L’ancien coprésident du HDP Selahattin Demirtas, qui est emprisonné en Turquie depuis novembre 2016, a été condamné à trois ans et six mois de prison pour avoir « insulté le président ».
Les faits concernent des critiques formulées par Selahattin Demirtas, alors coprésident du Parti démocratique des Peuples (HDP), à l’encontre du gouvernement turc après qu’un avion de chasse russe ai été abattu par l’aviation turque. L’appareil avait été abattu dans la zone frontalière syrienne le 24 novembre 2015. En conséquence, Moscou avait adopté de lourdes sanctions économiques contre Ankara, notamment une interdiction d’importation de produits turcs, des interdictions de travail et le boycott du tourisme. À l’époque, le président turc Recep Tayyip Erdoğan avait d’abord refusé de présenter des excuses à la Russie.
Contexte des accusations
Le 23 décembre 2015, M. Demirtas s’etait rendu à Moscou avec une délégation du HDP pour s’entretenir avec le ministre des Affaires étrangères Sergueï Lavrov. La réunion avait été planifiée bien à l’avance, et les sujets abordés comprenaient la lutte des Kurdes contre les djihadistes de l’État islamique (EI) en Syrie et en Irak. Demirtas avait qualifié d’erreur l’abattage de l’avion de chasse russe par l’armée turque. « Nous avons parlé ouvertement les uns avec les autres et condamné l’abattage du jet russe », avait déclaré l’ex-député du HDP après les entretiens avec Lavrov.
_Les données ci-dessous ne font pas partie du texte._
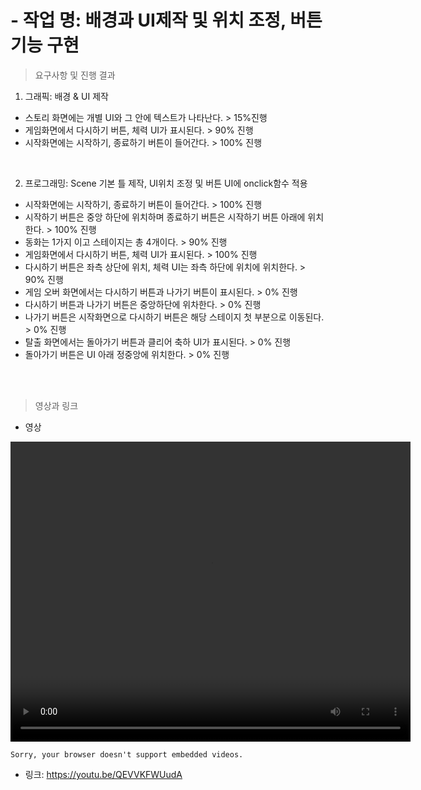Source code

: 
# - 작업 명: 배경과 UI제작 및 위치 조정, 버튼 기능 구현 


> 요구사항 및 진행 결과  
 1. 그래픽: 배경 & UI 제작
- 스토리 화면에는 개별 UI와 그 안에 텍스트가 나타난다. > 15%진행
- 게임화면에서 다시하기 버튼, 체력 UI가 표시된다. > 90% 진행
- 시작화면에는 시작하기, 종료하기 버튼이 들어간다. > 100% 진행

<br>

 2. 프로그래밍: Scene 기본 틀 제작, UI위치 조정 및 버튼 UI에 onclick함수 적용
- 시작화면에는 시작하기, 종료하기 버튼이 들어간다. > 100% 진행
- 시작하기 버튼은 중앙 하단에 위치하며 종료하기 버튼은 시작하기 버튼 아래에 위치한다. > 100% 진행
- 동화는 1가지 이고 스테이지는 총 4개이다. > 90% 진행
- 게임화면에서 다시하기 버튼, 체력 UI가 표시된다. > 100% 진행
- 다시하기 버튼은 좌측 상단에 위치, 체력 UI는 좌측 하단에 위치에 위치한다. > 90% 진행
- 게임 오버 화면에서는 다시하기 버튼과 나가기 버튼이 표시된다. > 0% 진행
- 다시하기 버튼과 나가기 버튼은 중앙하단에 위차한다. > 0% 진행
- 나가기 버튼은 시작화면으로 다시하기 버튼은 해당 스테이지 첫 부분으로 이동된다. > 0% 진행
- 탈출 화면에서는 돌아가기 버튼과 클리어 축하 UI가 표시된다. > 0% 진행
- 돌아가기 버튼은 UI 아래 정중앙에 위치한다. > 0% 진행

<br><br>

> 영상과 링크


- 영상

<video controls width="640" height="480"><source src="1주차.mp4" type="video/mp4">

    Sorry, your browser doesn't support embedded videos.

</video>


- 링크: https://youtu.be/QEVVKFWUudA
Le gouvernement du Premier ministre turc de l’époque, Ahmet Davutoglu, avait vivement critiqué le voyage de la délégation du HDP à Moscou. Il avait reproché à Demirtas de coopérer avec ceux qui posaient des problèmes à la Turquie et d’utiliser la « carte russe » pour faire avancer les intérêts des Kurdes en Turquie, comme en Syrie. « C’est de la trahison », avait déclaré Davutoglu.
À son arrivée à l’aéroport d’Ankara le 24 décembre 2015, l’homme politique kurde avait déclaré à la presse que le conflit qui s’est intensifié entre la Russie et la Turquie à la suite de l’abattage du jet était dû à la faute du gouvernement de l’AKP, accusant celui-ci d’avoir mis en danger les moyens de subsistance de millions de personnes. « Personne n’avale ce vieux mensonge de ‘trahison contre le pays’ », avait déclaré Demirtas. Et d’ajouter : « Cela ne vous permet pas de cacher vos erreurs. Avec de grands mots, vous cherchez à détourner l’attention pour dissimuler votre propre trahison, vos pillages dans ce pays. »
Jusqu’à 142 ans de prison
Selahattin Demirtas, avocat de profession, a dirigé l’Association des Droits de l’Homme (IHD) à Amed (Diyarbakir) pendant de nombreuses années, avant de s’engager activement dans la vie politique. Arrêté le 4 novembre 2016, en même temps que neuf autres députés du HDP, dont l’ancienne coprésidente du HDP Figen Yüksekdağ, il est détenu depuis. Dans le procès principal à son encontre, il est accusé d’avoir fondé et dirigé une organisation terroriste, d’avoir fait de la propagande terroriste et d’avoir incité le peuple à la haine. L’acte d’accusation s’appuie sur 31 rapports d’enquête soumis au parlement turc en vue d’une levée de son immunité parlementaire alors qu’il était député. Demirtas encourt jusqu’à 142 ans de prison.